**What needs to be done**
Go through the data and copy each line that holds "Dokumentation".

* * * *

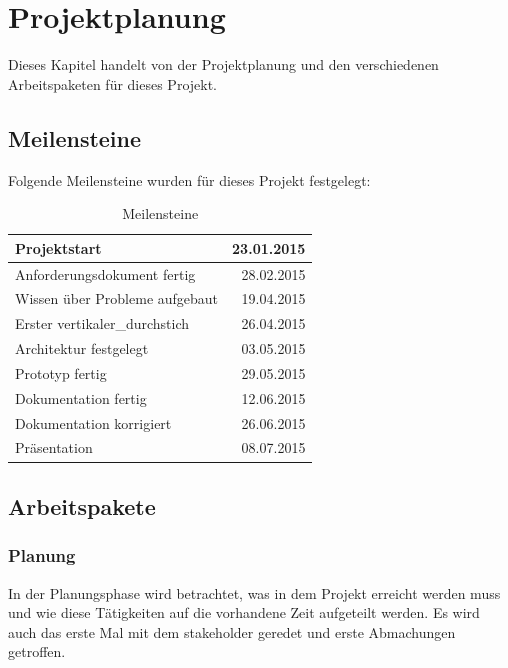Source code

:%
%

\chapter{Projektplanung}\label{chap.projektplanung}
Dieses Kapitel handelt von der Projektplanung und den verschiedenen Arbeitspaketen für dieses Projekt.

\section{Meilensteine}\label{meilensteine}
Folgende Meilensteine wurden für dieses Projekt festgelegt:

\begin{table}[ht]
\centering
  \begin{tabular}{ l | r }
	\hline
	\rowcolor{gray}
	\textbf{Projektstart}			&	\textbf{23.01.2015}\\ \hline
	Anforderungsdokument fertig		&	28.02.2015	\\ \hline
	Wissen über Probleme aufgebaut		&	19.04.2015	\\ \hline
	Erster \gls{vertikaler_durchstich}		& 	26.04.2015	\\ \hline
	Architektur festgelegt			&	03.05.2015	\\ \hline
	Prototyp fertig				&	29.05.2015	\\ \hline
	Dokumentation fertig			&	12.06.2015	\\ \hline
	Dokumentation korrigiert			&	26.06.2015	\\ \hline
	Präsentation					&	08.07.2015 \\ \hline
  \end{tabular}
   \caption{Meilensteine}\label{table:milestones}
\end{table}

\section{Arbeitspakete}\label{arbeitspakete}

\subsection{Planung}\label{planung}
In der Planungsphase wird betrachtet, was in dem Projekt erreicht werden muss und wie diese Tätigkeiten auf die vorhandene Zeit aufgeteilt werden. Es wird auch das erste Mal mit dem 
\gls{stakeholder} geredet und erste Abmachungen getroffen.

* * * *

**Solution for this problem**
	Dokumentation fertig			&	12.06.2015	\\ \hline
	Dokumentation korrigiert			&	26.06.2015	\\ \hline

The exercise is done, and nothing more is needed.